O escritor José Augusto de Oliveira, de Fortaleza, vem colaborar com a Câmara com um conto que nos remete aos melhores momentos da lieratura nacional, no entanto, sem contar com o marasmo no qual costumam estar construidas estas narrativas. Ao contrário, o autor constrói um texto ágil que possui muito de literatura universal. E o que é melhor: Assusta mesmo o leitor! Boa leitura!
CONVERSA EM NOITE DE LUA CHEIA
José Augusto de Oliveira
José Augusto de Oliveira
- Eu morava com meus dois fi... Num tinha marido. Era muié da vida. Naquele dia, num tinha nada em casa pra botá no fogo... Então aresolvi ir pra bêra do mar, esperá os pescadô. Pegá os resto de isca com eles...
Maria era uma negra velha, de ancas salientes, que ainda guardava no rosto, embora sofrido, marcas de uma beleza selvagem, africana. Neta de escravos, dentes alvos, brilhantes, tinha caído na vida, se prostituído por necessidade. Hoje, com os dois filhos já casados, mantinha-se como doméstica, na casa dos meus pais.
Naquela noite de sexta-feira, rodeada pela gente, eu e mais três irmãos, nos contava uma de suas reminiscências...
- Eu peguei uma bolsa de paia, botei debaxo do braço e mais ou meno às duas hora da tarde, me larguei pra praia. Era distante, um areial danado. Ao passar pela bodega do Juvená, ele me alertou:
- Nega véia, vai pra onde?
- Eu dixe, vou pra praia, pegá uns resto de isca...
- Tá sabeno que hoje é sexta-feira, noite de lua cheia?
Eu sabia sim, e arespondi pra ele:
- Juvená, eu tenho o corpo fechado, nada me faz má, e segui viagem.

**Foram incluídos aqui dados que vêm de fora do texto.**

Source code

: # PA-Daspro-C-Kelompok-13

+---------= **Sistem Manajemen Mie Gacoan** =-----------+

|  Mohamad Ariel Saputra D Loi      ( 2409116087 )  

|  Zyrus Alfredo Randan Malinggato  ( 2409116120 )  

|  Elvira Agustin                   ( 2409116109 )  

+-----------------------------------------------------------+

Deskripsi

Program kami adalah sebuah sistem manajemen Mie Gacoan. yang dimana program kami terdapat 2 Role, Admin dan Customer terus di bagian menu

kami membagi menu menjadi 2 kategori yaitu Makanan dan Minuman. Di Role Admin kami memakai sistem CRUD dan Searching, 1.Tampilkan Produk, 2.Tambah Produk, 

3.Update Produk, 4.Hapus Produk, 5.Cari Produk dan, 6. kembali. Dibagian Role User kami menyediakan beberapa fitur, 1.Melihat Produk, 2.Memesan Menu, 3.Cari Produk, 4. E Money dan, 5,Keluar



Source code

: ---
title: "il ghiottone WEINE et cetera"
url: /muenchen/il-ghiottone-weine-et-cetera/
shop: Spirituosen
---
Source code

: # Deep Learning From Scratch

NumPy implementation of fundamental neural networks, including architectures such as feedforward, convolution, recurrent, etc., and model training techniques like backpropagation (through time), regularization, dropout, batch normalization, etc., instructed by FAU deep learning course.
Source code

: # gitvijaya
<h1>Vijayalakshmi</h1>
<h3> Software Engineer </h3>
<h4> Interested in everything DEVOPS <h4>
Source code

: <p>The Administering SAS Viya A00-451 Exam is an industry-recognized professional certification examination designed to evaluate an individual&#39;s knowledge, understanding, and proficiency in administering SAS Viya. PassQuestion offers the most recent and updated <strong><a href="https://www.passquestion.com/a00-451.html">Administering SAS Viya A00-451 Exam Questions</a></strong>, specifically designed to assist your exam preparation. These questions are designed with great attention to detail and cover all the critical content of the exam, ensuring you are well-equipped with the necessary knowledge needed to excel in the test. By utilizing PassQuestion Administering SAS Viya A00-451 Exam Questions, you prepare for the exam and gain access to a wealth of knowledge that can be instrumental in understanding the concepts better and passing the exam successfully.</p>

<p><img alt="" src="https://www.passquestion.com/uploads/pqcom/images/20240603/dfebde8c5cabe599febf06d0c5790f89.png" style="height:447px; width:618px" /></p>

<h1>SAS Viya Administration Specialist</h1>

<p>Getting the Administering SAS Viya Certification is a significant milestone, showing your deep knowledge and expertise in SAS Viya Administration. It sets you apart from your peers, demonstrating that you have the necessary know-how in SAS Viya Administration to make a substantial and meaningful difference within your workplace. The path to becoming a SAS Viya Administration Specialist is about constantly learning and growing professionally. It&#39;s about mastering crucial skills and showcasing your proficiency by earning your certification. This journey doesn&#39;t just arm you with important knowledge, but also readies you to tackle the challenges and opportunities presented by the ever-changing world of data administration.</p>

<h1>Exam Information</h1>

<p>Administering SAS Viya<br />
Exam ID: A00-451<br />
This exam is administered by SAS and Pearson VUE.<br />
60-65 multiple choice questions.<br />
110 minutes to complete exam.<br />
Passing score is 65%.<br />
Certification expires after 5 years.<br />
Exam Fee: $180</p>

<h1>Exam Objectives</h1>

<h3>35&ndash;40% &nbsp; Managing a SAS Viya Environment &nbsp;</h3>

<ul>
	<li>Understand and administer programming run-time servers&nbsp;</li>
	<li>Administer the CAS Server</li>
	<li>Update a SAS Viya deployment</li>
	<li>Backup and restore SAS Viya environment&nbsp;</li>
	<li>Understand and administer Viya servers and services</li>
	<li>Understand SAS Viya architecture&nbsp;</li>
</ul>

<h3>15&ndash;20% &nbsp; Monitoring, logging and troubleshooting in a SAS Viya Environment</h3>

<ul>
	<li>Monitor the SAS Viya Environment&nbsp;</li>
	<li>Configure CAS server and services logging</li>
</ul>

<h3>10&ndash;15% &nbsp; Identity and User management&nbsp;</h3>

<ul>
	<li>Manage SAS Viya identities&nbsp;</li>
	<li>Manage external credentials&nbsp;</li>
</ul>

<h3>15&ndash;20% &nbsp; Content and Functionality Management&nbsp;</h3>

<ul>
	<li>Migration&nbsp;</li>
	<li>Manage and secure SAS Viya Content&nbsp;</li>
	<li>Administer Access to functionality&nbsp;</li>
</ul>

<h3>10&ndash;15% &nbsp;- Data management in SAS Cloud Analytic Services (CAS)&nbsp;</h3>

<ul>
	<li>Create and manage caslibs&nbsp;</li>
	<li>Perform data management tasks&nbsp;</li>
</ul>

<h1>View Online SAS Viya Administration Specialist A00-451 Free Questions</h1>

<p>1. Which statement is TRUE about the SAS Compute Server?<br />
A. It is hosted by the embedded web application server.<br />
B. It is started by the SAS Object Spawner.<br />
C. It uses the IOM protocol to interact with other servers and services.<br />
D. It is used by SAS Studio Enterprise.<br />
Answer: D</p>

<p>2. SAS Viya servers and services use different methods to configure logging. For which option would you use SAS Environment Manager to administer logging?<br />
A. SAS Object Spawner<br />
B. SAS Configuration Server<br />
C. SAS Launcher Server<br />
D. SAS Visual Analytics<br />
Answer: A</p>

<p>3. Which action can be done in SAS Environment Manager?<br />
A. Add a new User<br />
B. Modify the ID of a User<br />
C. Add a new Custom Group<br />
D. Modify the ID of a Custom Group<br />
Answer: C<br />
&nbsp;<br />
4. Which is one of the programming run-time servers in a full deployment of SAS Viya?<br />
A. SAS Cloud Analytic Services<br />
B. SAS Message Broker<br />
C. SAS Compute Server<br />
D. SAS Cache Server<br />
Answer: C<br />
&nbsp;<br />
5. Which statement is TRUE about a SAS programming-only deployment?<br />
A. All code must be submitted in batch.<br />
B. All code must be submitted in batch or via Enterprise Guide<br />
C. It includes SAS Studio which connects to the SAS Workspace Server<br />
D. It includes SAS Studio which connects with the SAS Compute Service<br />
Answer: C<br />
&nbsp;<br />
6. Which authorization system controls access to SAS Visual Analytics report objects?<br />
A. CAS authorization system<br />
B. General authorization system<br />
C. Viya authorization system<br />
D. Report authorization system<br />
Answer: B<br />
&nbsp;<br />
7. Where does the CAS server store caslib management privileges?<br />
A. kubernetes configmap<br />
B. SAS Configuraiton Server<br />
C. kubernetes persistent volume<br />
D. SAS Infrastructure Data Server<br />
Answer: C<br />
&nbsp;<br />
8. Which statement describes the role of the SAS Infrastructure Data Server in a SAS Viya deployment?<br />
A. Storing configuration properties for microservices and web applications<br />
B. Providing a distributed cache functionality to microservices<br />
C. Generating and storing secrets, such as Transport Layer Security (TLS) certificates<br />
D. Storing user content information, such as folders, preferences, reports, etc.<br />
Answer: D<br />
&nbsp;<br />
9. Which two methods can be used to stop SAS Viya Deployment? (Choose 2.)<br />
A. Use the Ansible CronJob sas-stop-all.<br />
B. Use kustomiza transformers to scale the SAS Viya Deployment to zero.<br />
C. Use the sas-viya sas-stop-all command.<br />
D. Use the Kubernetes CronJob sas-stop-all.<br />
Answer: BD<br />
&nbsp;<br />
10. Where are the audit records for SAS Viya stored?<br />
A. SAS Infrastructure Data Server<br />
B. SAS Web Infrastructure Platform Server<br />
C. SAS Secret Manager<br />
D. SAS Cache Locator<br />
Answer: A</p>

- Cheguei no mar, era quase 5 horas da tarde. Deu 6, 7 horas e nada das jangada incostá... Quano viero incostá já era quase 8 horas, e a lua cheia já istava na metade do céu...
- Eu dixe comigo, é hoje...
- Fui nas jangada, catei as isca, inchi a bolsa, botei no ombro e marchei em rumo de casa...

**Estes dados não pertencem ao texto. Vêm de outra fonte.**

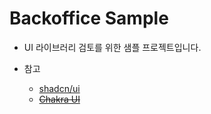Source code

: # Backoffice Sample

- UI 라이브러리 검토를 위한 샘플 프로젝트입니다.

- 참고

  - [shadcn/ui](https://ui.shadcn.com/)
  - [~~Chakra UI~~](https://chakra-ui.com/)
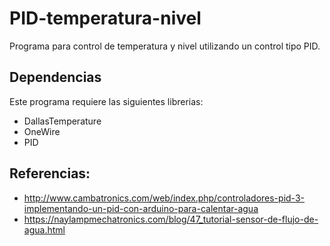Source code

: # PID-temperatura-nivel

Programa para control de temperatura y nivel utilizando un control tipo PID.

## Dependencias
Este programa requiere las siguientes librerias:
* DallasTemperature
* OneWire
* PID

## Referencias:
* http://www.cambatronics.com/web/index.php/controladores-pid-3-implementando-un-pid-con-arduino-para-calentar-agua
* https://naylampmechatronics.com/blog/47_tutorial-sensor-de-flujo-de-agua.html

Eu tinha 14 anos, era o mais velho dos meus irmãos. Já meio assustado, perguntei a Maria:
- Maria, por que você não dormiu na praia?
Ela deu um muchocho e respondeu rindo:
- Menino, e os meu fi? Eles istavam sem comê... Eu tinha que vortá pra casa... Eles istavam esperano por mim...

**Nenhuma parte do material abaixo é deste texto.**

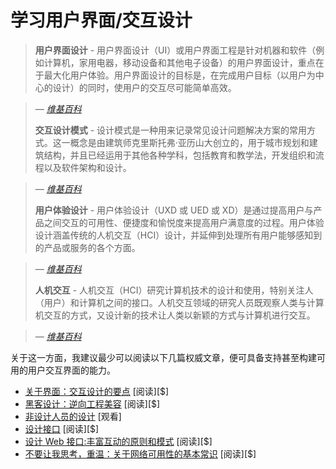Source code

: # 学习用户界面/交互设计

> **用户界面设计** - 用户界面设计（UI）或用户界面工程是针对机器和软件（例如计算机，家用电器，移动设备和其他电子设备）的用户界面设计，重点在于最大化用户体验。用户界面设计的目标是，在完成用户目标（以用户为中心的设计）的同时，使用户的交互尽可能简单高效。

><cite>&#8212; [维基百科](https://en.wikipedia.org/wiki/User_interface_design)</cite>
> 
> **交互设计模式** - 设计模式是一种用来记录常见设计问题解决方案的常用方式。这一概念是由建筑师克里斯托弗·亚历山大创立的，用于城市规划和建筑结构，并且已经运用于其他各种学科，包括教育和教学法，开发组织和流程以及软件架构和设计。

><cite>&#8212; [维基百科](https://en.wikipedia.org/wiki/Design_pattern)</cite>
>  
> **用户体验设计** - 用户体验设计（UXD 或 UED 或 XD）是通过提高用户与产品之间交互的可用性、便捷度和愉悦度来提高用户满意度的过程。用户体验设计涵盖传统的人机交互（HCI）设计，并延伸到处理所有用户能够感知到的产品或服务的各个方面。

><cite>&#8212; [维基百科](https://en.wikipedia.org/wiki/User_experience_design)</cite>
>  
> **人机交互** - 人机交互（HCI）研究计算机技术的设计和使用，特别关注人（用户）和计算机之间的接口。人机交互领域的研究人员既观察人类与计算机交互的方式，又设计新的技术让人类以新颖的方式与计算机进行交互。

><cite>&#8212; [维基百科](https://en.wikipedia.org/wiki/Human%E2%80%93computer_interaction)</cite>

关于这一方面，我建议最少可以阅读以下几篇权威文章，便可具备支持甚至构建可用的用户交互界面的能力。

* [关于界面：交互设计的要点](https://www.amazon.com/About-Face-Essentials-Interaction-Design-ebook/dp/B00MFPZ9UY/?&_encoding=UTF8&tag=frontend-handbook-20&linkCode=ur2&linkId=c723c84ad4d246cb7f1c4a737c5f38a4&camp=1789&creative=9325) [阅读][$]
* [黑客设计：逆向工程美容](https://www.amazon.com/Design-Hackers-Reverse-Engineering-Beauty/dp/1119998956/?&_encoding=UTF8&tag=frontend-handbook-20&linkCode=ur2&linkId=2a52f0968de21c03f069d857b9d92b37&camp=1789&creative=9325) [阅读][$]
* [非设计人员的设计](https://www.youtube.com/watch?v=ZbrzdMaumNk&feature=youtu.be) [观看]
* [设计接口](https://www.amazon.com/Designing-Interfaces-Jenifer-Tidwell/dp/1449379702/?&_encoding=UTF8&tag=frontend-handbook-20&linkCode=ur2&linkId=4539707bb145c676472472aab25eaa56&camp=1789&creative=9325) [阅读][$]
* [设计 Web 接口:丰富互动的原则和模式](https://www.amazon.com/Designing-Web-Interfaces-Principles-Interactions-ebook/dp/B0026OR33U/?&_encoding=UTF8&tag=frontend-handbook-20&linkCode=ur2&linkId=03fb59f4a4345732fae9ecdfaa5076ae&camp=1789&creative=9325) [阅读][$]
* [不要让我思考，重温：关于网络可用性的基本常识](https://www.amazon.com/Dont-Make-Think-Revisited-Usability/dp/0321965515/?&_encoding=UTF8&tag=frontend-handbook-20&linkCode=ur2&linkId=8b0b0771a9985e4e030ef1fe29cf6409&camp=1789&creative=9325) [阅读][$]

- Como eu tava dizeno, recomeçou ela, meti o pé na estrada, com passo apressado. Berei a bêra da praia por um bom tempo e adispois quebrei por dentro de um coqueiral, cortano caminho. Quando cheguei no fim do coqueiral, tinha uma faixa de areia branca, sorta, até chegá num pé de manguêra copado.... Mudei a bolsa de ombro e avancei no areial, quano de repente eu ouvi um som esquisito, como gente chorano, aquele choro preso... Cadê a coragem de olhar pra trás? Apressei o passo e o choro continuano, parecia qui tava na mesma distância de eu... Comecei a rezar o crendeus-pai de trás pra frente e apressei mais o passo. Eu já num tinha mais dúvida, era um lubisome... Quando fui chegano perto da manguêra, infiei meu braço nas azêias da bolsa, botei ela debaxo do suvaco e subi na manguêra... Só deu tempo de eu alcançá uma das forquia dá manguêra... O bicho riscou, dando um urro de cachorro doido. Oiei pra baxo, duas tochas de fogo asubia e adescia na minha direção. Era o bicho pulano, quereno me arcançá... Comecei a rezá pra São Supriano, amarrano o bicho, dano uma ruma de nó na ponta da minha saia... E o bicho danado, iscavacano e pulano ao redor da manguêra. Comecei a jogá isca de pêxe pra ele. No começo ele assossegou, comeu algumas, mas depois vortô a mi querê. Ele quiria me comê... A lua cheia, quano iscapava das nuvens, alumiava o bicho... Era grande, peludo, negro, e ficava em pé qui nem ome... Ele num asubia na manguêra pruque tinha os pé de bode... Eu já tinha jogado metade da bolsa de isca pra ele, quano o galo cantô. O lubisome parou de repente de choramingá e de iscavacar. Oiei pra baixo... Os óio de fogo dele istavam oiano pra mim. Ele foi se afastano, andano de costa, sempre oiano pra eu. Adispois se virou e saiu correno e sumiu-se no coqueiral...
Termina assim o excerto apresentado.